И все-таки он оказался в нужное время в нужном месте! Получив сведения об огромном численном превосходстве противника, «вступившего в пределы нашей земли», он, пусть неумело, сделал первый шаг к спасению Императорской армии: приказал
Когда же Александр I выразил намерение самому ехать ко 2-й армии, то 6 июля в Полоцке ему было подано письмо, подписанное тремя высшими сановниками России (А. А. Аракчеевым, А. Д. Балашовым, А. С. Шишковым), где в учтивой форме от него требовалось немедленно покинуть армию: «Мы отбытие отселе Государя Императора прежде сражения потому почитаем нужным, что, во-первых, время не терпит и каждый день медления здесь делает великий перевес в делах; во-вторых, если неприятель нечаянно настигнет и, чего Боже сохрани! одержит знатную поверхность…» {40} Секретарь императрицы H. М. Лонгинов сообщал о накалившейся в армии атмосфере: «Говорят, что Аракчеев взялся быть исполнителем общего желания всех генералов. <…> Ненависть в войске до того возросла, что если бы Государь не уехал, неизвестно, чем все сие кончилось бы» {41} . В Петербурге ходили слухи, что один из генералов 1-й армии в глаза попрекнул государя тем, что «необходимо содержать не менее 50 000 войска, чтобы охранять его особу». Генерал В. В. Вяземский, у которого отношения с государем не заладились со времен Аустерлица, в 1812 году сражавшийся в 3-й армии генерала графа А. П. Тормасова, также не скрывал давнего раздражения. 30 августа 1812 года он записал в дневнике: «Теперь уже сердце дрожит о состоянии матери России. Интриги в армиях — не мудрено: наполнены иностранцами, командуемы выскочками. При дворе кто помощник государя? Граф Аракчеев. Где он вел войну? Какою победою прославился? Какие привязал к себе войски? Какой народ любит его? Чем он доказал благодарность свою отечеству? И он-то есть в сию критическую минуту ближним к государю. Вся армия, весь народ обвиняют отступление наших армий от Вильны до Смоленска. Или вся армия, весь народ — дураки, или тот, по чьему приказу сделано сие отступление. Всякую минуту мне приходит на мысль будущая картина любезной отчизны. Громкое ее название всё уже исчезнет, число обитателей ее убавится, может быть, до 9 миллионов, границы ее будут пространны и слабы. Надобно сделать новое образование управления. Какой запутанности, каким переменам все это подвержено будет. Религия ослаблена просвещением, чем мы удержим нашу буйную и голодную чернь? — О! Бедное мое отечество, думал ли я, что это последний том твоей истории. <…> — Нет, монарх, лучше бы ты обратил более на воинов своих твое внимание, нежели на купечество и просвещение» {42} .

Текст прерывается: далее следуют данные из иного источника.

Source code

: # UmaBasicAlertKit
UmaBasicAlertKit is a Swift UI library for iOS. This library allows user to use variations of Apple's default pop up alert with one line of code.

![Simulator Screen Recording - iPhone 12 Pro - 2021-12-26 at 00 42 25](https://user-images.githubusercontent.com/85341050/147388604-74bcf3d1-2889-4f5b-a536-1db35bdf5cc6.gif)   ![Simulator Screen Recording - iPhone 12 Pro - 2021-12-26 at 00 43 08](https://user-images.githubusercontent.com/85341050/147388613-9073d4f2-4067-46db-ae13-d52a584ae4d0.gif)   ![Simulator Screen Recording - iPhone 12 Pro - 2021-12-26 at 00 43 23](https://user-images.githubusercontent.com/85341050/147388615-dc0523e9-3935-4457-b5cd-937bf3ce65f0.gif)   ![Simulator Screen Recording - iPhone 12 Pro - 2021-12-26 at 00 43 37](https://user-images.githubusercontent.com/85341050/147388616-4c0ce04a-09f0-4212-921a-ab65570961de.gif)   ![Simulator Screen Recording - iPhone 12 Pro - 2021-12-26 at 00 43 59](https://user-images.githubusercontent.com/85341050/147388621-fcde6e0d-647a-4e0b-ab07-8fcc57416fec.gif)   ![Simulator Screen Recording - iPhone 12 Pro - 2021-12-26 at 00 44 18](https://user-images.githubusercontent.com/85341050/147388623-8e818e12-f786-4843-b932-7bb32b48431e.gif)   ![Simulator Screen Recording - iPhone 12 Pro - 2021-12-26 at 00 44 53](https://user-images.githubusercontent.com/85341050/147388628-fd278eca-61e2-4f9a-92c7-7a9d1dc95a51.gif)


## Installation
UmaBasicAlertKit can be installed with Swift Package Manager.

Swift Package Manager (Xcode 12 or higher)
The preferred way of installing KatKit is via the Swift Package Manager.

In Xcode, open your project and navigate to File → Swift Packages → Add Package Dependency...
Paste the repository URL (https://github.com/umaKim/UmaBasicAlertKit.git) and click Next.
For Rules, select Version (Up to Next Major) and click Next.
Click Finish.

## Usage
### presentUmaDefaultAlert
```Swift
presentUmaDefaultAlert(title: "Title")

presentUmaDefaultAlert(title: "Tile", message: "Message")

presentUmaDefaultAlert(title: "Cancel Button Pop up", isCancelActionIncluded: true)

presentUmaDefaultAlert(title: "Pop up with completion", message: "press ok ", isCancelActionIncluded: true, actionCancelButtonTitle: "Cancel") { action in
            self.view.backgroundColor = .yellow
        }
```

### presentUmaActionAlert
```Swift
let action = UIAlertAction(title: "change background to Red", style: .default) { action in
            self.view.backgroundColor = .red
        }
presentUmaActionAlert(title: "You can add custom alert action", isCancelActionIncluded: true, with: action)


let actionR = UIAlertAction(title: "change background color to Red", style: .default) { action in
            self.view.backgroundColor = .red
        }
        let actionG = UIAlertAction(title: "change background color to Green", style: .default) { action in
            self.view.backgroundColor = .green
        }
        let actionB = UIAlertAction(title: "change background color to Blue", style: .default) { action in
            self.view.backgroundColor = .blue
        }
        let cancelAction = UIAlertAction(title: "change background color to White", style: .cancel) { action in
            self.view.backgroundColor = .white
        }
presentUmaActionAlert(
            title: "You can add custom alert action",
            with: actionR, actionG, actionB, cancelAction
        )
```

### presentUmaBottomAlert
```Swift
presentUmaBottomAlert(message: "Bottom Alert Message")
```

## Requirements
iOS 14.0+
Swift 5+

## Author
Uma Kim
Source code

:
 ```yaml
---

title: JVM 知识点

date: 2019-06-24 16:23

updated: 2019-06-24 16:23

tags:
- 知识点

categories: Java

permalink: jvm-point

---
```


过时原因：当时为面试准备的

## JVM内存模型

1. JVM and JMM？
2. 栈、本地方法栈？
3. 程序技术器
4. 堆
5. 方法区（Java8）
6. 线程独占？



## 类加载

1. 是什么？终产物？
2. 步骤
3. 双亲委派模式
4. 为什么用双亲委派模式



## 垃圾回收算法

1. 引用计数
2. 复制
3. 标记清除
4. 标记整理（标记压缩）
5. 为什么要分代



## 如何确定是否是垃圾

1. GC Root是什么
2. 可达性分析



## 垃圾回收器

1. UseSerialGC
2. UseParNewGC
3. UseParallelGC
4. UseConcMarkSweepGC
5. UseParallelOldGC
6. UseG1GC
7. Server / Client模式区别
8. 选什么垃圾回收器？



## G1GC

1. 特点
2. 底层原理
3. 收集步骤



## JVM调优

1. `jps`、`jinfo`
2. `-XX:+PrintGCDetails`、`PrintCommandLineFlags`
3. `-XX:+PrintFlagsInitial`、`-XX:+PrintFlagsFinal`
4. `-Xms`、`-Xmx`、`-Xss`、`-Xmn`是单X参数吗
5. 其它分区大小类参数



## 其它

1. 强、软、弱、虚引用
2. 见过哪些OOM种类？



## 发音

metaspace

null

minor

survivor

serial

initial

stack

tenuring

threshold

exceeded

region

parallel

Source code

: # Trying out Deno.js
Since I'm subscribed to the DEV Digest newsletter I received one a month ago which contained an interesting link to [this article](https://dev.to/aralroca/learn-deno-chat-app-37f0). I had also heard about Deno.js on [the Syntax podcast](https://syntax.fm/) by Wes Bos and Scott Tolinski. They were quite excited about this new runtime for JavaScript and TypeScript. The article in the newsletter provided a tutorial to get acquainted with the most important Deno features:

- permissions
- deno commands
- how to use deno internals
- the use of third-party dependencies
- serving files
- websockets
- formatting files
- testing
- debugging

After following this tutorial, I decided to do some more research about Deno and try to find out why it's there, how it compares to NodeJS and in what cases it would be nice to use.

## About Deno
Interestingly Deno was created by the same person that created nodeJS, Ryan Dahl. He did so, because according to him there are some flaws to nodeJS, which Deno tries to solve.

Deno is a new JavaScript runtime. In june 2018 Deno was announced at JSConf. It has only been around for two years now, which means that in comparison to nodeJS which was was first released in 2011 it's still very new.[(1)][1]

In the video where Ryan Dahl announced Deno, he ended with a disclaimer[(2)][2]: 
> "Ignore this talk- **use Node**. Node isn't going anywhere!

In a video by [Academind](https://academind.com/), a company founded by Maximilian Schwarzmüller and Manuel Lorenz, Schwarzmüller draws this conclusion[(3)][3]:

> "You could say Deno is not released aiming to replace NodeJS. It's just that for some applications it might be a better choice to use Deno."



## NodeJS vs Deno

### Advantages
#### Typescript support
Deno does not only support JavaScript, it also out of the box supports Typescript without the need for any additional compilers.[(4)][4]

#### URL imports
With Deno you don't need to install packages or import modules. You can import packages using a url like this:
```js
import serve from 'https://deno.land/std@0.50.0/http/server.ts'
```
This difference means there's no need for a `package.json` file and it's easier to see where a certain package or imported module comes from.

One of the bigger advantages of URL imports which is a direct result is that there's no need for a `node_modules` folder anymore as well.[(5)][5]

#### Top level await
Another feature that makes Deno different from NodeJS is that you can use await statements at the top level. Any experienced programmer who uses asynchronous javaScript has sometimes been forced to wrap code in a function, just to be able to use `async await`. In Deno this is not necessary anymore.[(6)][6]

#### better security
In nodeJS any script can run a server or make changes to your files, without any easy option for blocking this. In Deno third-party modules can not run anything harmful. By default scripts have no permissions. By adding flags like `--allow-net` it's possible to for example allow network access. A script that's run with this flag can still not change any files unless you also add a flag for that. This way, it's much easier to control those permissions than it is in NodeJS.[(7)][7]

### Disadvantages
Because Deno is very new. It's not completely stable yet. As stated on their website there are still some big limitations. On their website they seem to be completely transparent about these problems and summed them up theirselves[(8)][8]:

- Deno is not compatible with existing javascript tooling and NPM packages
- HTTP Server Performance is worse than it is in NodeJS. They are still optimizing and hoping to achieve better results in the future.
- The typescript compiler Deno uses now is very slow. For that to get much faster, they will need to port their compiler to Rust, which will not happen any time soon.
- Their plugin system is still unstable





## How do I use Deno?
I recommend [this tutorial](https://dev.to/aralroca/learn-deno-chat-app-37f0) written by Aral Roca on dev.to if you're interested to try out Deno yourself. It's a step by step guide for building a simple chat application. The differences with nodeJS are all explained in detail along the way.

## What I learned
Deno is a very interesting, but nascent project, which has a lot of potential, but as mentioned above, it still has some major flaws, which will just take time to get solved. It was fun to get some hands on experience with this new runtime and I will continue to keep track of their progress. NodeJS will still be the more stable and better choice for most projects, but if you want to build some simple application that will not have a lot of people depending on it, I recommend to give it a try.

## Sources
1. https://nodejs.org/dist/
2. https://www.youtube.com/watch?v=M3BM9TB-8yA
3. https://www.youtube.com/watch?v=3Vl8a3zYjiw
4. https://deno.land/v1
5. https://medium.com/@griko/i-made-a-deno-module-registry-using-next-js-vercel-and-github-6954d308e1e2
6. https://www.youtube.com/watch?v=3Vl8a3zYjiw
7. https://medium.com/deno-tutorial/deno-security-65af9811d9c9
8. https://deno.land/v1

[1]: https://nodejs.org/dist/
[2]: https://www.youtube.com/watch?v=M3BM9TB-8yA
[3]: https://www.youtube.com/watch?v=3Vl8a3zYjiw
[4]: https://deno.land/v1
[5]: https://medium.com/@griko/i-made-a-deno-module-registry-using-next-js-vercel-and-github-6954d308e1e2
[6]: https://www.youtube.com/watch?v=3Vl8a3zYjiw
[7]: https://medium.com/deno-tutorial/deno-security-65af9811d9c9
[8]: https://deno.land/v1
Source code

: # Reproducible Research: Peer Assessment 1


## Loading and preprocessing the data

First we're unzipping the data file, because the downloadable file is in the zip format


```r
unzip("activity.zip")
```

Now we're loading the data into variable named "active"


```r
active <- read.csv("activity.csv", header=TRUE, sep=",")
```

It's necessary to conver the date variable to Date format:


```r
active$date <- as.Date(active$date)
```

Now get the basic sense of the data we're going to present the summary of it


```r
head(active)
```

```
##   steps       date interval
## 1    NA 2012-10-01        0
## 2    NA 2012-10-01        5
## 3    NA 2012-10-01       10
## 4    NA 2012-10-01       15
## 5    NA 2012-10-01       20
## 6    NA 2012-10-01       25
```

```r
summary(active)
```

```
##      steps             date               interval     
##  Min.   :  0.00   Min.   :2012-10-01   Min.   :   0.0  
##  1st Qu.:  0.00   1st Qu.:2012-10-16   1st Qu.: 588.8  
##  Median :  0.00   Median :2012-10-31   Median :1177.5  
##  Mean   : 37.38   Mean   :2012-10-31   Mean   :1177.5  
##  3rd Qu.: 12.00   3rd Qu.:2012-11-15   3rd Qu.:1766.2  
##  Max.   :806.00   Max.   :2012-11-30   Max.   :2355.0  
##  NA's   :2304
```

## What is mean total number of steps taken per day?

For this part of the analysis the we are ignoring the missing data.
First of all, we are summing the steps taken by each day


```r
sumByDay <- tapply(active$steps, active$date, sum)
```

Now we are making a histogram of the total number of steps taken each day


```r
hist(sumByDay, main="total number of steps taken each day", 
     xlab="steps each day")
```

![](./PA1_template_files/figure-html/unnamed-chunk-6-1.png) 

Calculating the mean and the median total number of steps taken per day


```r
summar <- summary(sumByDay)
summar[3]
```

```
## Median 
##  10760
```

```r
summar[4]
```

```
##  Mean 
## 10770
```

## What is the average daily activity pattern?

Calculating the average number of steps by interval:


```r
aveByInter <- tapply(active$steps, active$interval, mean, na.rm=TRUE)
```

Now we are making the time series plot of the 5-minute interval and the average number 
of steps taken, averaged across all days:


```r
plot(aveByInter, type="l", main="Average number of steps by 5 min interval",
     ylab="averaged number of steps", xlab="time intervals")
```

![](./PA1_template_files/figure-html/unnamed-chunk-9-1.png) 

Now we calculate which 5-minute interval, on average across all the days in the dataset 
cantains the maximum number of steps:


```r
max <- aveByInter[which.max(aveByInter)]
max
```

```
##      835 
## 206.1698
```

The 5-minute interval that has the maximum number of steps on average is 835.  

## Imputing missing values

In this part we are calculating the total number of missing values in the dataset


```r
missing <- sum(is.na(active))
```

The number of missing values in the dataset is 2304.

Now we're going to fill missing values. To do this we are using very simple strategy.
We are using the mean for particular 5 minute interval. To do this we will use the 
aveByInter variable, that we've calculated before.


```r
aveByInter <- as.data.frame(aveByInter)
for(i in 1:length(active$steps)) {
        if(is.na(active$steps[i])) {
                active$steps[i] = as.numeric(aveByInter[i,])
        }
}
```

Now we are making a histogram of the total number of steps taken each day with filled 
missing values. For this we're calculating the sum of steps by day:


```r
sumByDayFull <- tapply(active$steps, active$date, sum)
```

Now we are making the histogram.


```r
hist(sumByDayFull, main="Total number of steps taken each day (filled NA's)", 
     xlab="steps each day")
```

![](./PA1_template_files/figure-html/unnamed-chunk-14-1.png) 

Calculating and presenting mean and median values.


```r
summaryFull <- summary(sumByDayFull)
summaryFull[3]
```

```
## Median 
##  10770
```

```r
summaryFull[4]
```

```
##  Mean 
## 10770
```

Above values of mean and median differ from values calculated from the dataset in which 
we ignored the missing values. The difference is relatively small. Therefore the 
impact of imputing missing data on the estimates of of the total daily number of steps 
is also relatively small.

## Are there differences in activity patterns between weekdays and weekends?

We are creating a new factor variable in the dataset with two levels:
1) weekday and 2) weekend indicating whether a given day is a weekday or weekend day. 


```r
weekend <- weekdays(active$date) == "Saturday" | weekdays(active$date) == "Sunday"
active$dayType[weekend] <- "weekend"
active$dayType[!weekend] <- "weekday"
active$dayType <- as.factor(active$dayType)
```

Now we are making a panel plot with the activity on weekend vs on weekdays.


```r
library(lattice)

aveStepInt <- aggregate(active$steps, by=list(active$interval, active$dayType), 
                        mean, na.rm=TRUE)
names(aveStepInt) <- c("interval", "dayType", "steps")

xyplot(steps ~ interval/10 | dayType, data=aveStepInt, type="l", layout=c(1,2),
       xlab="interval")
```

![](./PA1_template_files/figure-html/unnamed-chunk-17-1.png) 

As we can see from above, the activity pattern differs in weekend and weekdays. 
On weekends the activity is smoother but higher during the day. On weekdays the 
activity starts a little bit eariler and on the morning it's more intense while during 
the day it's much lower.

«Година бедствий и печали» осталась в сердце императора незаживающей раной: судьбу Отечества и управление армиями взяли в свои руки те люди, кого он считал «обломками» прежнего царствования. Они сделали это уверенно и безапелляционно, оттеснив «избранника государя» М. Б. Барклая де Толли, оттеснив самого императора. Вероятно, никогда он не казался себе таким одиноким и бесполезным, как в тот день, когда его выставили из армии, как напроказившего юнкера. «Я пожертвовал для пользы моим самолюбием, — признавался Александр I в письме сестре, великой княгине Екатерине Павловне, — оставив армию, где полагали, что я приношу вред» {43} . Уступая войска так нелюбимому им Кутузову, император признавал силу уходящего поколения, которое он неудачно и преждевременно попытался заменить «новыми людьми». Ветераны «времен Очакова и покоренья Крыма» знали, что делали: они защищали Отечество и веру, все то, что совмещалось для них в особе государя, который теперь был нужен им как символ, а не как «светский человек», из лучших побуждений деливший с армией невзгоды отступления. Юный офицер лейб-гвардии Семеновского полка в эти дни записал в дневнике: «Я всегда жалел людей, облеченных верховной властью. Уже в 14 лет я перестал мечтать о том, чтобы стать Государем…» {44}
В то же время нельзя не признать справедливость слов Ф. В. Булгарина: «Наполеон нашел достойного себе соперника в Императоре Александре, с той между ними разницей, что Император Александр знал, с кем имеет дело, а Наполеон, при всей своей гениальности, не постиг Александра, и был в совершенном заблуждении на его счет» {45} . Зная, что Москва, древняя столица русских царей, превращена в пепелище, Александр проявил твердость. «Я или Наполеон, Наполеон или я, но вместе мы не будем царствовать», — сказал он генералу А. Мишо, прибывшему с горестным известием о сдаче Москвы неприятелю. Армия, которая так жестоко отвергла его в трудный час, с нетерпением ожидала ответа своего императора на мирные предложения Наполеона, «гостившего» в Москве. Александр не обманул ожиданий своих «любезных сослуживцев». Он понял, что он нужен, необходим своим воинам. По словам французского историка А. Труайя, «он нашел в себе силы из русского Царя превратиться в Царя русских».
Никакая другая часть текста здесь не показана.